The accumulation of naturally occurring salts in the landscape also contributes to salinity. The historical extensive clearing of vegetation at Erin and resulting rise in the water table has moved these salts higher up in the soil profile. Combined with the windblown source and frequent flooding from the Lachlan River, the soil at the ‘Wyanga East’ site is highly saline.

Salt tolerant species

The Hannas have been interested in understanding more about the value of salt-tolerant plants, such as saltbush, and the role they play in their environment and how they might use this resource. Through working with LLS they have discovered the importance of protecting their native perennials, such as bladder saltbush (A. vesicaria), to maintain a sustainable farm into the future.

Erin has a diverse range of plant communities starting with the river red gums (Eucalyptus camaldulensis) on the fringe of the Lachlan River, which merge with the open woodland of black box (Eucalyptus largiflorens) that continues out into the swamp lands and creek systems that contain nitre goosefoot (Chenopodium nitrariaceum) and lignum (Duma florulenta). Further out on the alluvial plains, the chenopod shrublands contain a diverse range of species including bladder and eastern flat top saltbushes (Atriplex vesicaria and A. lindleyi, respectively), interspersed with smaller saltbushes, grasses and other native forbs. These species have all evolved to exist in this semi arid environment with low and erratic rainfall.

Closely monitoring how their pastures and groundcover are tracking will be an ongoing part of the Hannas’ approach to soil health and drought resilience. Their experience of soil monitoring has increased their understanding of some of their local soil conditions and the importance of groundcover for water retention and drought resilience. The process helped them reflect on their site selection and the value of monitoring more than one site to capture the variability across the landscape. And so, the Hannas plan to extend their monitoring to other sites across their property to better understand how their range of soils respond to changes in land use and management.

The couple want to improve their ability to manage livestock grazing according to soil type and will continue to work on how best to integrate rotational grazing. With a more comprehensive understanding of some of the soils at Erin, they have greater confidence in fencing to soil type in the future. The Hannas plan to ‘utilise everything a lot more by being able to control where livestock are at a period of time based on the feed.’ This will happen after they finish implementing the exclusion fencing. The Hannas believe they need this to help control overgrazing and damage during droughts when wildlife – especially pigs, foxes, goats and kangaroos from the adjacent National Park – also rely on their land for food. 

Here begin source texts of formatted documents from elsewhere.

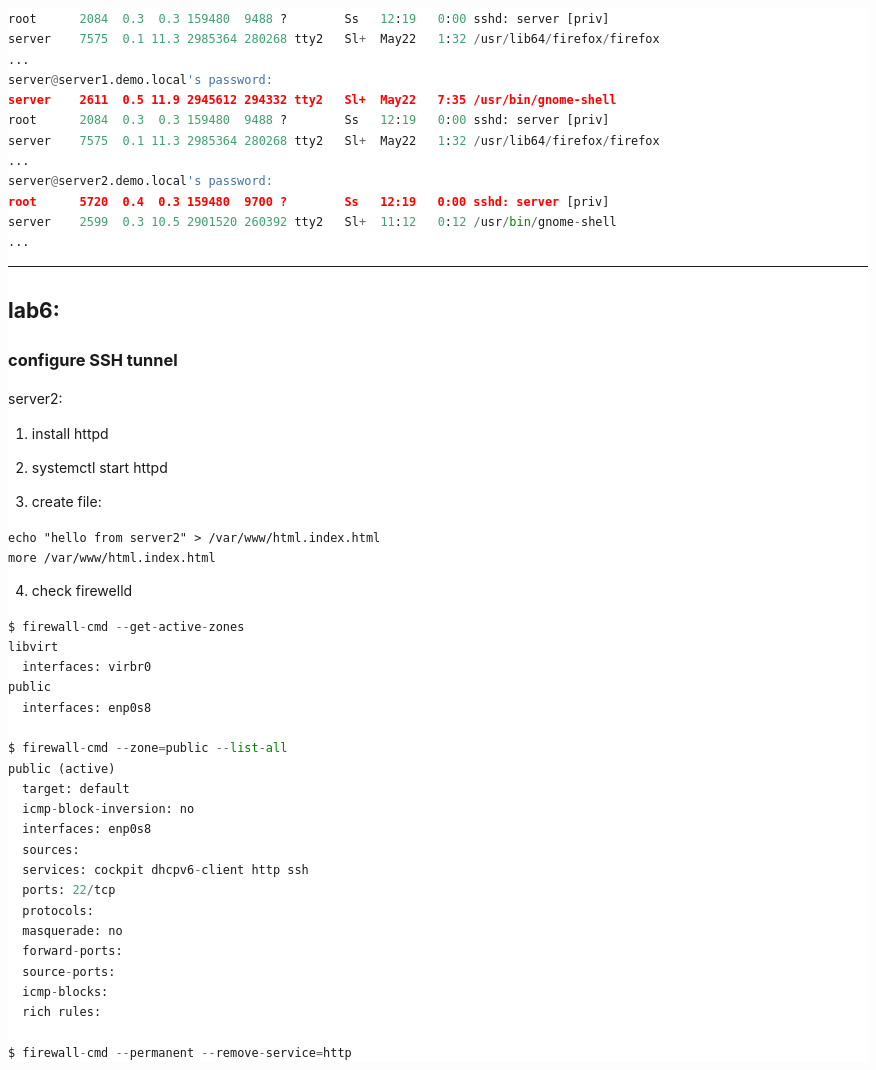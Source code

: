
 ```py
root      2084  0.3  0.3 159480  9488 ?        Ss   12:19   0:00 sshd: server [priv]
server    7575  0.1 11.3 2985364 280268 tty2   Sl+  May22   1:32 /usr/lib64/firefox/firefox
...
server@server1.demo.local's password:
server    2611  0.5 11.9 2945612 294332 tty2   Sl+  May22   7:35 /usr/bin/gnome-shell
root      2084  0.3  0.3 159480  9488 ?        Ss   12:19   0:00 sshd: server [priv]
server    7575  0.1 11.3 2985364 280268 tty2   Sl+  May22   1:32 /usr/lib64/firefox/firefox
...
server@server2.demo.local's password:
root      5720  0.4  0.3 159480  9700 ?        Ss   12:19   0:00 sshd: server [priv]
server    2599  0.3 10.5 2901520 260392 tty2   Sl+  11:12   0:12 /usr/bin/gnome-shell
...

```


---

## lab6:
### configure SSH tunnel

server2:

1. install httpd

2. systemctl start httpd

3. create file:
```
echo "hello from server2" > /var/www/html.index.html
more /var/www/html.index.html
```

4. check firewelld
```py
$ firewall-cmd --get-active-zones
libvirt
  interfaces: virbr0
public
  interfaces: enp0s8

$ firewall-cmd --zone=public --list-all
public (active)
  target: default
  icmp-block-inversion: no
  interfaces: enp0s8
  sources:
  services: cockpit dhcpv6-client http ssh
  ports: 22/tcp
  protocols:
  masquerade: no
  forward-ports:
  source-ports:
  icmp-blocks:
  rich rules:

$ firewall-cmd --permanent --remove-service=http
```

The Hannas currently track progress at Erin using different metrics, including their overall business sustainability, their capacity to maintain consistent stock numbers during drought and land recovery rates after drought. They have several drought resilience activities in progress, such as upgrading fencing to limit wildlife influx during drought, installing on-farm water piping for efficiency, and accessing a second water source. The couple plans to monitor the impact of running their stocking rates properly, knowing they have a drought feeding option and that their future rotational grazing decisions will be guided by monitoring of plant groundcover and changes in soil over the long-term.